These merchants helped shape the commercial culture that would come to define Dubai, linking the city’s port to markets in Persia and across the Indian Ocean, and transforming the city into a regional entrepôt—a hub where goods from multiple continents were bought, sold, and sent onward. Dubai has also served as a kind of economic pressure valve for Iran, ever since Western sanctions were first imposed in 1979. As those sanctions tightened, throughout the two-thousands and twenty-tens, cutting Iranian businesses off from global banking and trade routes, Dubai’s proximity to Iran—and the large number of Iranian merchants who lived there—made the city a natural workaround. Many Iranians established shell companies in Dubai and hired Dubai-based companies for shipping and handling, Azizi explained. “But since the U.A.E. is aligned with the U.S., it also often tried to crack down on this route, and was pressured to do so by the West,” he added. There have been numerous cases, over the years, of the U.S. and U.A.E. investigating, prosecuting, and even sentencing individuals and companies who have tried to use Dubai as a resource to evade Western sanctions on Iran.
When I was growing up in nineteen-nineties Dubai, tensions between the U.S., Israel, and Iran regularly dominated the news. One evening, I remember overhearing my parents discussing what might happen if the U.S. went to war with Iran. My mother read that Iran threatened to burn American bases in the Gulf. My parents looked at each other and agreed that even if that were to happen, we would stay.

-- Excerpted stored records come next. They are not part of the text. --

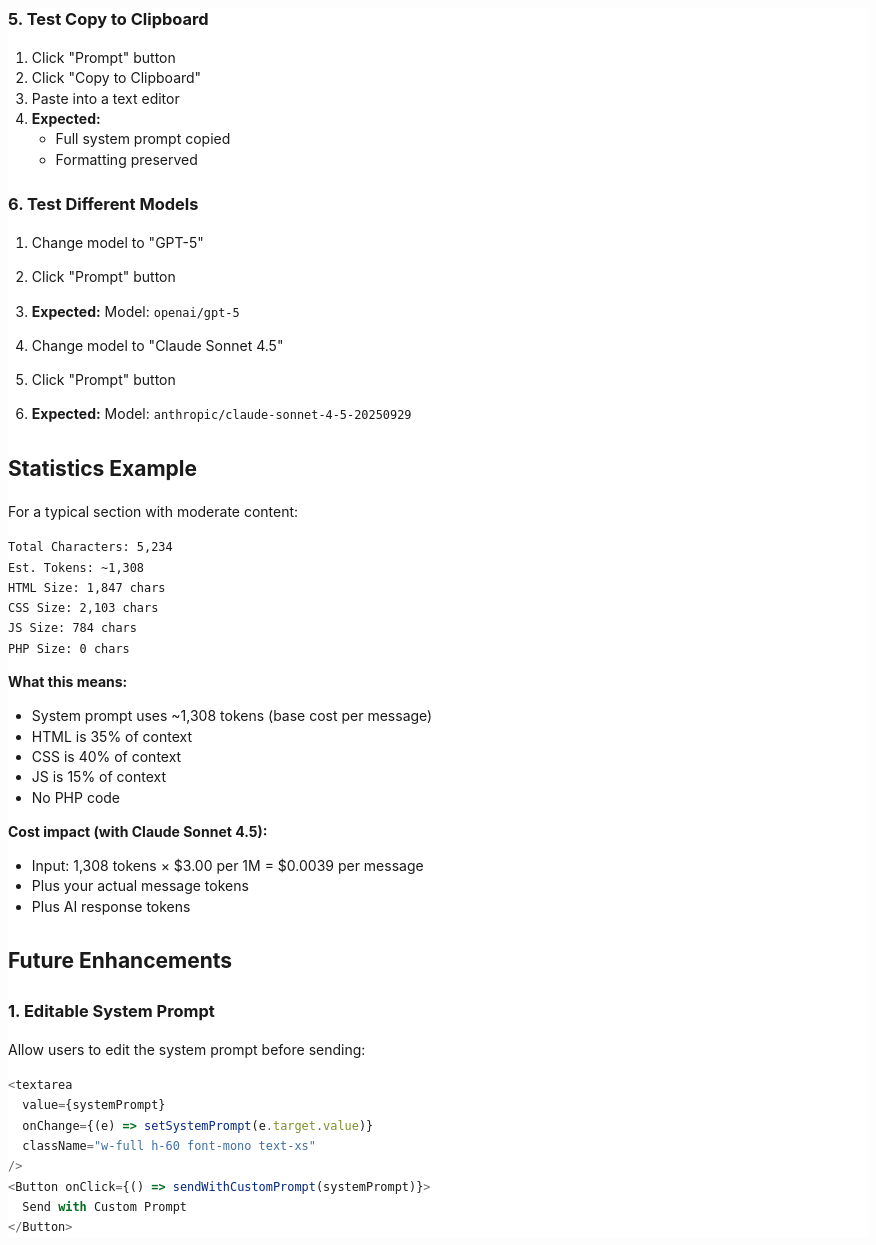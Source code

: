 ### 5. Test Copy to Clipboard
1. Click "Prompt" button
2. Click "Copy to Clipboard"
3. Paste into a text editor
4. **Expected:**
   - Full system prompt copied
   - Formatting preserved

### 6. Test Different Models
1. Change model to "GPT-5"
2. Click "Prompt" button
3. **Expected:** Model: `openai/gpt-5`

4. Change model to "Claude Sonnet 4.5"
5. Click "Prompt" button
6. **Expected:** Model: `anthropic/claude-sonnet-4-5-20250929`

## Statistics Example

For a typical section with moderate content:

```
Total Characters: 5,234
Est. Tokens: ~1,308
HTML Size: 1,847 chars
CSS Size: 2,103 chars
JS Size: 784 chars
PHP Size: 0 chars
```

**What this means:**
- System prompt uses ~1,308 tokens (base cost per message)
- HTML is 35% of context
- CSS is 40% of context
- JS is 15% of context
- No PHP code

**Cost impact (with Claude Sonnet 4.5):**
- Input: 1,308 tokens × $3.00 per 1M = $0.0039 per message
- Plus your actual message tokens
- Plus AI response tokens

## Future Enhancements

### 1. Editable System Prompt
Allow users to edit the system prompt before sending:
```typescript
<textarea
  value={systemPrompt}
  onChange={(e) => setSystemPrompt(e.target.value)}
  className="w-full h-60 font-mono text-xs"
/>
<Button onClick={() => sendWithCustomPrompt(systemPrompt)}>
  Send with Custom Prompt
</Button>
```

Ultimately, the biggest cause for fear in our household was not regional instability but the precariousness of expatriate life itself. The right to remain in Dubai was tied to employer sponsorship or business ownership—which is to say, our life there was conditional. Everything depended on my father’s job. If he lost it, we would have to go back to Cairo, and this did happen, for a stretch in 2srcsrc2, though we were eventually able to return to Dubai. This dynamic—where the life you had constructed in Dubai could suddenly vanish—produced a peculiar kind of society, one in which the city was as much a home as a kind of limbo. The employer-sponsorship requirement, known as the kafala system, was also exploited by some employers, who restricted their workers’ job mobility, withheld their passports or pay, or threatened them with deportation. Over the past decade, the U.A.E. has addressed some of these abuses through a series of reforms—removing the blanket requirement for employers to provide a “no-objection certificate” when changing jobs, banning passport confiscation, and expanding worker protections and mobility within the labor market, among other things.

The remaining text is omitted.